Most of you were probably taught to double ligate ovarian pedicles and uterine stumps and to ligate before transecting the tissue. Both of these techniques slow you down in surgery. It is much more efficient to single ligate and to transect the ovarian pedicles and uterine body prior to ligation. The most efficient technique is to place 3 hemostats, the first proximal, the second several millimeters distal to the first, but still proximal to the ovary and the third between the ovary and the uterine horn. Close the first hemostat one click, the second two clicks and the third three clinics. The purpose of the 1, 2, 3 clicks is to avoid crushing the ovarian pedicle which would predispose the pedicle to tearing. Before ligating, transect the ovarian pedicle just distal to the second hemostat. Ligate with either a square or surgeon's knot with a hand tie.
Becoming skilled at hand ties, both square knot and surgeon's knot, will improve efficiency in both dog and cat spays. To be efficient this skill must be practiced. But once you are skilled at hand ties it increases your speed significantly.

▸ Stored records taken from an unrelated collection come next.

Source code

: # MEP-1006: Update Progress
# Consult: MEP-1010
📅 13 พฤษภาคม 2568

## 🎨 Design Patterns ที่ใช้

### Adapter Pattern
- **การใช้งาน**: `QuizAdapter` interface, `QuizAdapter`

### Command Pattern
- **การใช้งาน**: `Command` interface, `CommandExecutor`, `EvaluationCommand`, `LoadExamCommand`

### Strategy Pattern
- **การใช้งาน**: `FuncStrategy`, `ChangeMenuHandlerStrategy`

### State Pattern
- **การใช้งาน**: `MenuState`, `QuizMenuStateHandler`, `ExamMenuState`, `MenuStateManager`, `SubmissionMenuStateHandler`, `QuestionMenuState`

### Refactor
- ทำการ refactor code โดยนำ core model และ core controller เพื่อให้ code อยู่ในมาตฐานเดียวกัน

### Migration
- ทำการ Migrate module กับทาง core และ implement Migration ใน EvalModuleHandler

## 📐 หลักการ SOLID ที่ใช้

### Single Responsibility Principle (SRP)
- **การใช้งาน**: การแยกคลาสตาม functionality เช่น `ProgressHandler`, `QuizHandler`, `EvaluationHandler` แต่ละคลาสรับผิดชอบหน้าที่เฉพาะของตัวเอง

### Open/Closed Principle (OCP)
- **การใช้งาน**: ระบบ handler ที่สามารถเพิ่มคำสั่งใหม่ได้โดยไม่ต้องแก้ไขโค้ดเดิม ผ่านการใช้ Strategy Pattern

Pedicle tie/cord tie/figure eight knots
These are methods of ligation in which the structure is tied to itself around a hemostat. They can be used in cat castrations, puppy castrations and in legating the ovarian pedicles in cat spays.
The Miller's knot is a very secure, self-locking knot that can be placed either with an instrument or with a hand tie. It allows single ligation in many canine castrations. Some surgeons also use the Miller's knot on ovarian pedicles in dogs.
While each of the techniques described above will improve efficiency of surgery, perhaps, the greatest impact on efficiency is by patient selection. Put simply spaying a two to five month old cat is much quicker than spaying an adult cat. Spaying or castrating a two to five month old dog is much quicker than spaying an adult dog. The patients are smaller, there is less risk of hemorrhage, and the incisions are smaller. (Pediatric techniques will be presented in another paper).
Each of these techniques will reduce the time it takes to perform the surgeries. When combined they can result in significant reduction in surgical time.
These techniques will be demonstrated through movies of each of the surgical procedures, cat spay, cat castration, puppy spay, puppy castration, dog spay, and dog castration.